As the answer, give every line of the records that includes the word "from".

- [RECORD EXTRACTS]
===============

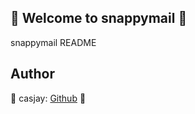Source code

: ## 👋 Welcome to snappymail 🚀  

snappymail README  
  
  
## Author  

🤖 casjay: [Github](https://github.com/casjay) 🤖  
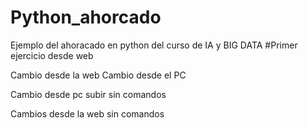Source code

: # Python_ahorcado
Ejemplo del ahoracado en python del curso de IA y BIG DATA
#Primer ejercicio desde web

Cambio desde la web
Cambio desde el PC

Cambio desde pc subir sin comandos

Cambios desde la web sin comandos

===============

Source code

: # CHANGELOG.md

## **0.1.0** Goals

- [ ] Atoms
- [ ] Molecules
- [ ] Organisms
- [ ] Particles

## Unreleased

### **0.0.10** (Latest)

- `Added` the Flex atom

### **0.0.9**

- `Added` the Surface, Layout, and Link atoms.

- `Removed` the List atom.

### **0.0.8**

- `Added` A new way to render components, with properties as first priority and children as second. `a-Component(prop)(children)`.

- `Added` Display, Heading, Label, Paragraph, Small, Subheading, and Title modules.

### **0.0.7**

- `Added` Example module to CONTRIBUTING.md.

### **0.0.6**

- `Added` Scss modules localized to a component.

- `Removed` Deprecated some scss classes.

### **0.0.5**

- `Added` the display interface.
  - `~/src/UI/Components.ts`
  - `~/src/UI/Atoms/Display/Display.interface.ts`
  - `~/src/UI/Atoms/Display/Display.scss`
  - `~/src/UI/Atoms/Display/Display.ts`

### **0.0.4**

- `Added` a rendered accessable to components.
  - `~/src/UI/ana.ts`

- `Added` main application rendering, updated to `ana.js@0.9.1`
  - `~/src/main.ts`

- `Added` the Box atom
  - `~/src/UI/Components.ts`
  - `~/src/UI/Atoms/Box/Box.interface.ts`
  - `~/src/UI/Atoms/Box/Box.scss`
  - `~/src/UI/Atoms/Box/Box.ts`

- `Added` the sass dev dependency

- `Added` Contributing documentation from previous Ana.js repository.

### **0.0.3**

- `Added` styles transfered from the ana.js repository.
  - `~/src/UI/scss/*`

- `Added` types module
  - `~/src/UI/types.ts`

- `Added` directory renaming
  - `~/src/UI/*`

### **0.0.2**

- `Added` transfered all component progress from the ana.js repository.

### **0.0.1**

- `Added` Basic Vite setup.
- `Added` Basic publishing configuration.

===============

- [OUTPUT BELOW]
- `Added` Contributing documentation from previous Ana.js repository.
- `Added` styles transfered from the ana.js repository.
- `Added` transfered all component progress from the ana.js repository.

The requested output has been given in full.